Reducing Food Waste One Sweet Potato at a Time

A farmer inspects his sweet potatoes
October 18, 2017
by Stephanie Kaczynski

 

For Matt West, farming runs in the family. Starting with his great-great-grandparents, every generation in his family has farmed small plots of land, so it was only natural he would follow in their footsteps. But Matt was the first to take his farming to a larger scale. Matt runs a 150-acre sweet potato and soybean farm in central Tennessee. His dad wanted him to go to college, but Matt was excited about the challenge of vegetable farming. “It feels like a 13-month-a-year job, but it’s a labor of love,” he said.

Matt is dedicated to farming because he’s passionate about feeding his community. He finds it unacceptable that in a land of such abundance, some people don’t have enough to eat. In Tennessee, where Matt works and lives, 1 in 7 people face hunger. “It could be different,” Matt said. “I know what I grow and how much food I see grown all around me. There should never be anybody hungry in this country.

That’s why Matt participates in Second Harvest Food Bank of Middle Tennessee’s Farm to Families program. The program has big goals: to recover all excess produce in middle Tennessee and establish lasting partnerships with local farmers and community members.

Sweet potatoes

Through the Farm to Families program, fruits and vegetables that local farmers are unable to sell to grocery stores can be sold to Second Harvest. For Matt, this means sweet potatoes that are too small or too big — his largest sweet potatoes reach the size of cantaloupes — or those that have been damaged during the harvesting process in ways that won’t affect the food’s safety.

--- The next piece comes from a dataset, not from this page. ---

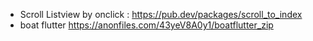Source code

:- Scroll Listview by onclick : https://pub.dev/packages/scroll_to_index
- boat flutter https://anonfiles.com/43yeV8A0y1/boatflutter_zip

The program doesn’t stop when the produce reaches the food bank — Second Harvest also holds cooking classes to teach recipients how to prepare the produce they receive. Matt sees this as a crucial step — if people who receive the food don’t know how to prepare it the food will likely go to waste.

With Farm to Families, local farmers can recoup their growing costs on otherwise unsellable crops while knowing the fruits of their labor are filling their neighbors’ plates, not the trash.

Matt is eager to help his neighbors. “It has been a really good relationship with Second Harvest,” he said. “I’ve gotten to know one of the truck drivers [who transports my sweet potatoes to the food bank], and he talks about seeing people lined up, waiting for the next shipment of produce. This program makes a difference.”

Before Farm to Families, produce made up one percent of the food bank’s total offerings. Now, it accounts for more than 25 percent and continues to grow. This year, the food bank aims to bring in nine million pounds of donated produce through the program.

“It’s just a great thing. That’s about all I can say,” Matt said. “If doing something like this doesn’t make you feel good, then I don’t know what to tell you.”